* [RECORDS PROVIDED]
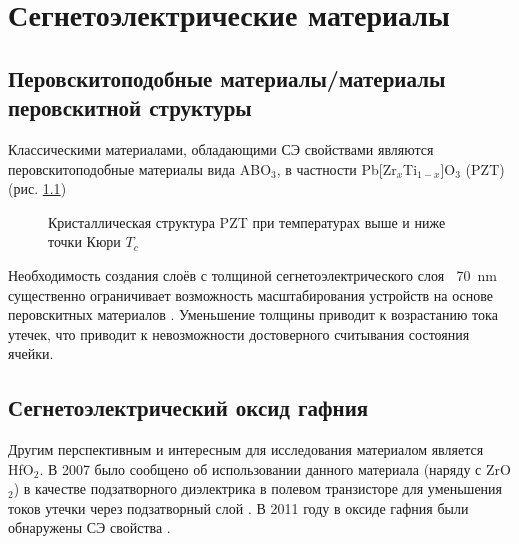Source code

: \chapter{Сегнетоэлектрические материалы}\label{ch:ch2}
\section{Перовскитоподобные материалы/материалы перовскитной структуры}
Классическими материалами, обладающими СЭ свойствами являются перовскитоподобные материалы вида ABO\(_3\), в частности Pb[Zr\(_x\)Ti\(_{1-x}\)]O\(_3\) (PZT) (рис. \cref{fig:pzt})

\begin{figure}[ht]
    \caption{Кристаллическая структура PZT при температурах выше и ниже точки Кюри \(T_c\)}\label{fig:pzt}
\end{figure}

Необходимость создания слоёв с толщиной сегнетоэлектрического слоя \(~\) \SI{70}{\nano\meter} существенно ограничивает возможность масштабирования устройств на основе перовскитных материалов \cite{parkReviewPerspectiveFerroelectric2018}. Уменьшение толщины приводит к возрастанию тока утечек, что приводит к невозможности достоверного считывания состояния ячейки.
\section{Сегнетоэлектрический оксид гафния}\label{sec:ch2/sec1}
Другим перспективным и интересным для исследования материалом является HfO\(_2\). В 2007 было сообщено об использовании данного материала (наряду с ZrO\(_2\)) в качестве подзатворного диэлектрика в полевом транзисторе для уменьшения токов утечки через подзатворный слой \cite{bohrHighkSolution2007}. В 2011 году в оксиде гафния были обнаружены СЭ свойства \cite{bosckeFerroelectricityHafniumOxide2011}.

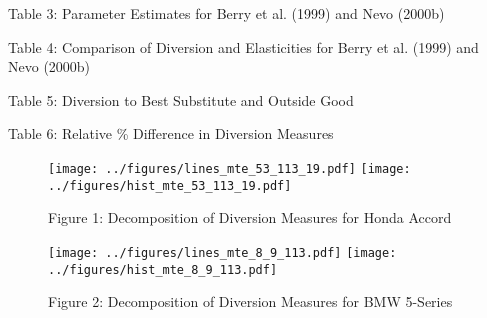 \documentclass[6pt,twoside]{article}
\begin{document}
\begin{table}[htp]
\footnotesize
\caption*{Table 3: Parameter Estimates for Berry et al. (1999) and Nevo (2000b)}
\begin{center}

\end{center}

\end{table}%



\begin{table}[htp]
\footnotesize
\caption*{Table 4: Comparison of Diversion and Elasticities for Berry et al. (1999) and Nevo (2000b)}
\begin{center}

\end{center}
\end{table}%



\begin{table}[htp]
\footnotesize
\caption*{Table 5: Diversion to Best Substitute and Outside Good}
\begin{center}

\end{center}
\end{table}%


\begin{table}[htp]
\footnotesize
\caption*{Table 6: Relative \% Difference in Diversion Measures}
\begin{center}

\end{center}
\end{table}



\begin{figure}[htbp]
\begin{center}
\caption*{Figure 1: Decomposition of Diversion Measures for Honda Accord}
\texttt{[image: ../figures/lines\_mte\_53\_113\_19.pdf]}
\texttt{[image: ../figures/hist\_mte\_53\_113\_19.pdf]}
\end{center}
\end{figure}


\begin{figure}[htbp]
\begin{center}
\caption*{Figure 2: Decomposition of Diversion Measures for BMW 5-Series}
\texttt{[image: ../figures/lines\_mte\_8\_9\_113.pdf]}
\texttt{[image: ../figures/hist\_mte\_8\_9\_113.pdf]}
\end{center}
\end{figure}
\end{document}
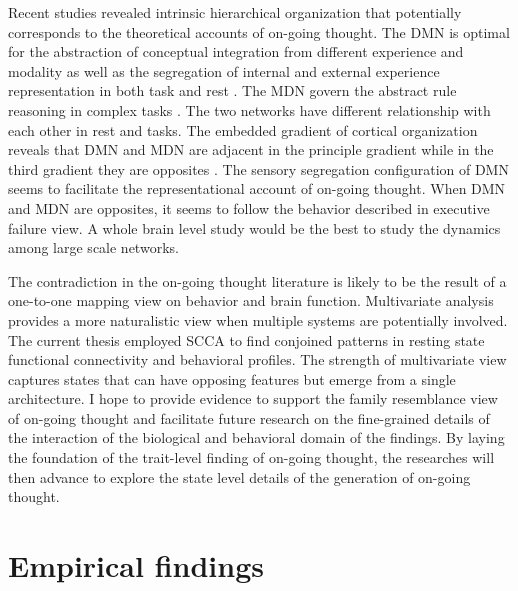 Recent studies revealed intrinsic hierarchical organization that potentially corresponds to the theoretical accounts of on-going thought. The DMN is optimal for the abstraction of conceptual integration from different experience and modality as well as the segregation of internal and external experience representation in both task and rest \cite{Murphy2018}. The MDN govern the abstract rule reasoning in complex tasks \cite{Duncan2010}. The two networks have different relationship with each other in rest and tasks. The embedded gradient of cortical organization reveals that DMN and MDN are adjacent in the principle gradient while in the third gradient they are opposites \cite{Margulies2016}. The sensory segregation configuration of DMN seems to facilitate the representational account of on-going thought. When DMN and MDN are opposites, it seems to follow the behavior described in executive failure view. A whole brain level study would be the best to study the dynamics among large scale networks. 

The contradiction in the on-going thought literature is likely to be the result of a one-to-one mapping view on behavior and brain function. Multivariate analysis provides a more naturalistic view when multiple systems are potentially involved. The current thesis employed SCCA \cite{WittenSCCA2009} to find conjoined patterns in resting state functional connectivity and behavioral profiles. The strength of multivariate view captures states that can have opposing features but emerge from a single architecture. I hope to provide evidence to support the family resemblance view of on-going thought and facilitate future research on the fine-grained details of the interaction of the biological and behavioral domain of the findings. By laying the foundation of the trait-level finding of on-going thought, the researches will then advance to explore the state level details of the generation of on-going thought.

\section{Empirical findings}
\label{ch:discussion:results}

* [REQUIRED ACTION]
Reproduce every entry above exactly, and omit the pictures.

* [ANSWER SECTION]
Source code

: \chapter{Сегнетоэлектрические материалы}\label{ch:ch2}
\section{Перовскитоподобные материалы/материалы перовскитной структуры}
Классическими материалами, обладающими СЭ свойствами являются перовскитоподобные материалы вида ABO\(_3\), в частности Pb[Zr\(_x\)Ti\(_{1-x}\)]O\(_3\) (PZT) (рис. \cref{fig:pzt})

\begin{figure}[ht]
    \caption{Кристаллическая структура PZT при температурах выше и ниже точки Кюри \(T_c\)}\label{fig:pzt}
\end{figure}

Необходимость создания слоёв с толщиной сегнетоэлектрического слоя \(~\) \SI{70}{\nano\meter} существенно ограничивает возможность масштабирования устройств на основе перовскитных материалов \cite{parkReviewPerspectiveFerroelectric2018}. Уменьшение толщины приводит к возрастанию тока утечек, что приводит к невозможности достоверного считывания состояния ячейки.
\section{Сегнетоэлектрический оксид гафния}\label{sec:ch2/sec1}
Другим перспективным и интересным для исследования материалом является HfO\(_2\). В 2007 было сообщено об использовании данного материала (наряду с ZrO\(_2\)) в качестве подзатворного диэлектрика в полевом транзисторе для уменьшения токов утечки через подзатворный слой \cite{bohrHighkSolution2007}. В 2011 году в оксиде гафния были обнаружены СЭ свойства \cite{bosckeFerroelectricityHafniumOxide2011}.

 \documentclass[6pt,twoside]{article}
\begin{document}
\begin{table}[htp]
\footnotesize
\caption*{Table 3: Parameter Estimates for Berry et al. (1999) and Nevo (2000b)}
\begin{center}

\end{center}

\end{table}%



\begin{table}[htp]
\footnotesize
\caption*{Table 4: Comparison of Diversion and Elasticities for Berry et al. (1999) and Nevo (2000b)}
\begin{center}

\end{center}
\end{table}%



\begin{table}[htp]
\footnotesize
\caption*{Table 5: Diversion to Best Substitute and Outside Good}
\begin{center}

\end{center}
\end{table}%


\begin{table}[htp]
\footnotesize
\caption*{Table 6: Relative \% Difference in Diversion Measures}
\begin{center}

\end{center}
\end{table}



\begin{figure}[htbp]
\begin{center}
\caption*{Figure 1: Decomposition of Diversion Measures for Honda Accord}
\texttt{[image: ../figures/lines\_mte\_53\_113\_19.pdf]}
\texttt{[image: ../figures/hist\_mte\_53\_113\_19.pdf]}
\end{center}
\end{figure}


\begin{figure}[htbp]
\begin{center}
\caption*{Figure 2: Decomposition of Diversion Measures for BMW 5-Series}
\texttt{[image: ../figures/lines\_mte\_8\_9\_113.pdf]}
\texttt{[image: ../figures/hist\_mte\_8\_9\_113.pdf]}
\end{center}
\end{figure}
\end{document}
 Recent studies revealed intrinsic hierarchical organization that potentially corresponds to the theoretical accounts of on-going thought. The DMN is optimal for the abstraction of conceptual integration from different experience and modality as well as the segregation of internal and external experience representation in both task and rest \cite{Murphy2018}. The MDN govern the abstract rule reasoning in complex tasks \cite{Duncan2010}. The two networks have different relationship with each other in rest and tasks. The embedded gradient of cortical organization reveals that DMN and MDN are adjacent in the principle gradient while in the third gradient they are opposites \cite{Margulies2016}. The sensory segregation configuration of DMN seems to facilitate the representational account of on-going thought. When DMN and MDN are opposites, it seems to follow the behavior described in executive failure view. A whole brain level study would be the best to study the dynamics among large scale networks. 

The contradiction in the on-going thought literature is likely to be the result of a one-to-one mapping view on behavior and brain function. Multivariate analysis provides a more naturalistic view when multiple systems are potentially involved. The current thesis employed SCCA \cite{WittenSCCA2009} to find conjoined patterns in resting state functional connectivity and behavioral profiles. The strength of multivariate view captures states that can have opposing features but emerge from a single architecture. I hope to provide evidence to support the family resemblance view of on-going thought and facilitate future research on the fine-grained details of the interaction of the biological and behavioral domain of the findings. By laying the foundation of the trait-level finding of on-going thought, the researches will then advance to explore the state level details of the generation of on-going thought.

\section{Empirical findings}
\label{ch:discussion:results}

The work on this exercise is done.